The U.S. tech firm's focus on glitzy stores and
high prices helped it post a 70 percent rise in sales in China
in the last three months of 2014 and powered the company to the
largest profit in corporate history.
Spending on gift-giving overall dropped 5 percent in 2014, after
a 25 percent drop the year before, according to the Hurun
Chinese Luxury Consumer Survey. Beijing has been cracking down
on corruption and luxury spending among public officials,
weighing down sales of premium liquor to handbags.
Domestic luxury spending in China dipped for the first time last
year, according to consultancy Bain & Co, with increasing
numbers of shoppers looking to spend money overseas.

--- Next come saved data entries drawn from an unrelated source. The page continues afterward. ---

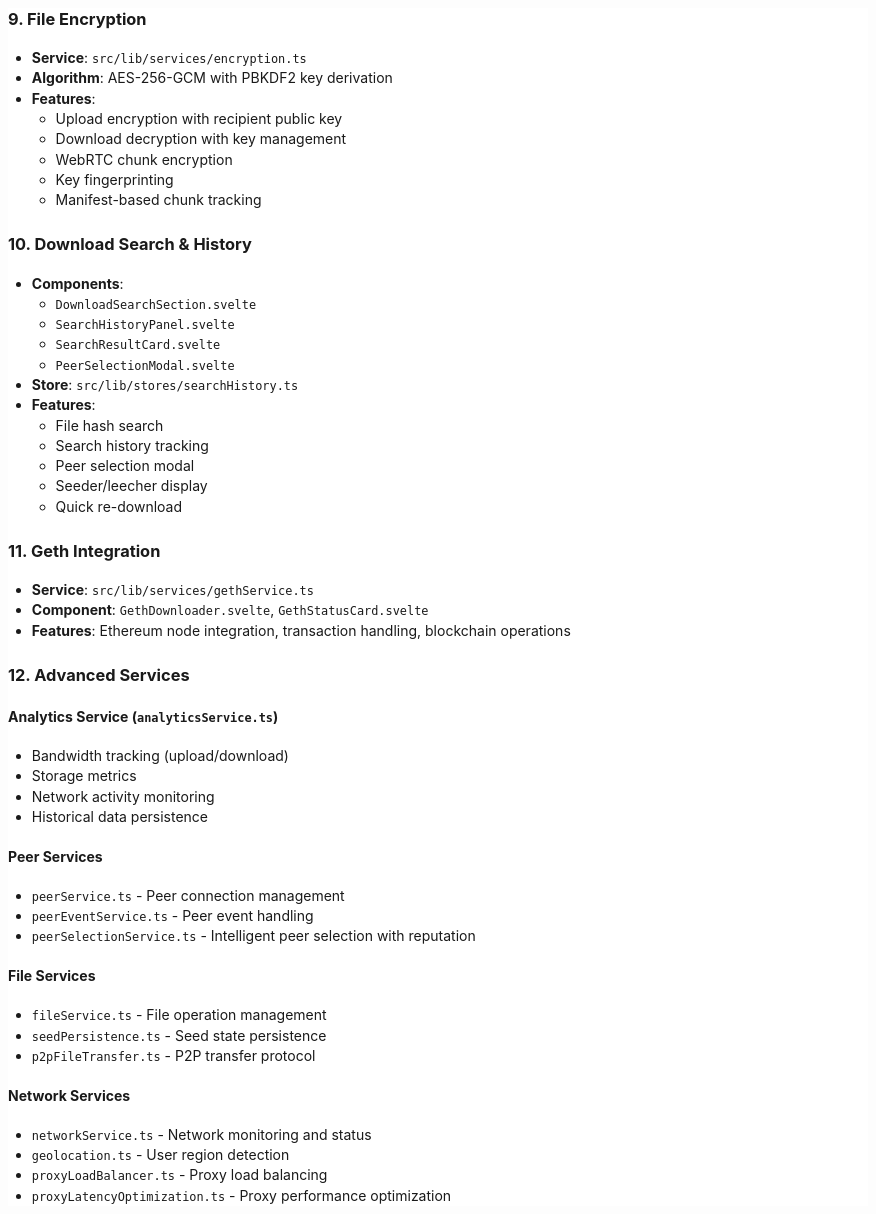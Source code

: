 ### 9. File Encryption
- **Service**: `src/lib/services/encryption.ts`
- **Algorithm**: AES-256-GCM with PBKDF2 key derivation
- **Features**:
  - Upload encryption with recipient public key
  - Download decryption with key management
  - WebRTC chunk encryption
  - Key fingerprinting
  - Manifest-based chunk tracking

### 10. Download Search & History
- **Components**:
  - `DownloadSearchSection.svelte`
  - `SearchHistoryPanel.svelte`
  - `SearchResultCard.svelte`
  - `PeerSelectionModal.svelte`
- **Store**: `src/lib/stores/searchHistory.ts`
- **Features**:
  - File hash search
  - Search history tracking
  - Peer selection modal
  - Seeder/leecher display
  - Quick re-download

### 11. Geth Integration
- **Service**: `src/lib/services/gethService.ts`
- **Component**: `GethDownloader.svelte`, `GethStatusCard.svelte`
- **Features**: Ethereum node integration, transaction handling, blockchain operations

### 12. Advanced Services

#### Analytics Service (`analyticsService.ts`)
- Bandwidth tracking (upload/download)
- Storage metrics
- Network activity monitoring
- Historical data persistence

#### Peer Services
- `peerService.ts` - Peer connection management
- `peerEventService.ts` - Peer event handling
- `peerSelectionService.ts` - Intelligent peer selection with reputation

#### File Services
- `fileService.ts` - File operation management
- `seedPersistence.ts` - Seed state persistence
- `p2pFileTransfer.ts` - P2P transfer protocol

#### Network Services
- `networkService.ts` - Network monitoring and status
- `geolocation.ts` - User region detection
- `proxyLoadBalancer.ts` - Proxy load balancing
- `proxyLatencyOptimization.ts` - Proxy performance optimization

"Travel retail continues to change the dynamics of luxury in
China, with 7 out of 10 luxury goods bought by Chinese now being
bought overseas," said Hurun Report Chairman Rupert Hoogewerf.
Hermes dropped to seventh from the top spot last year, while
Chinese premium liquor maker Kweichow Moutai Co Ltd re-entered
the top 10 after a two year hiatus, a potentially positive sign
after sales were hit by the anti-luxury campaign.
Apple in first place was followed by LVMH Moet Hennessey Louis
Vuitton SE, Kering SA's Gucci and Chanel.
The report, which has been carried out for over a decade, was
based upon a survey of close to 400 millionaires with a personal
wealth of 10 million yuan ($1.6 million).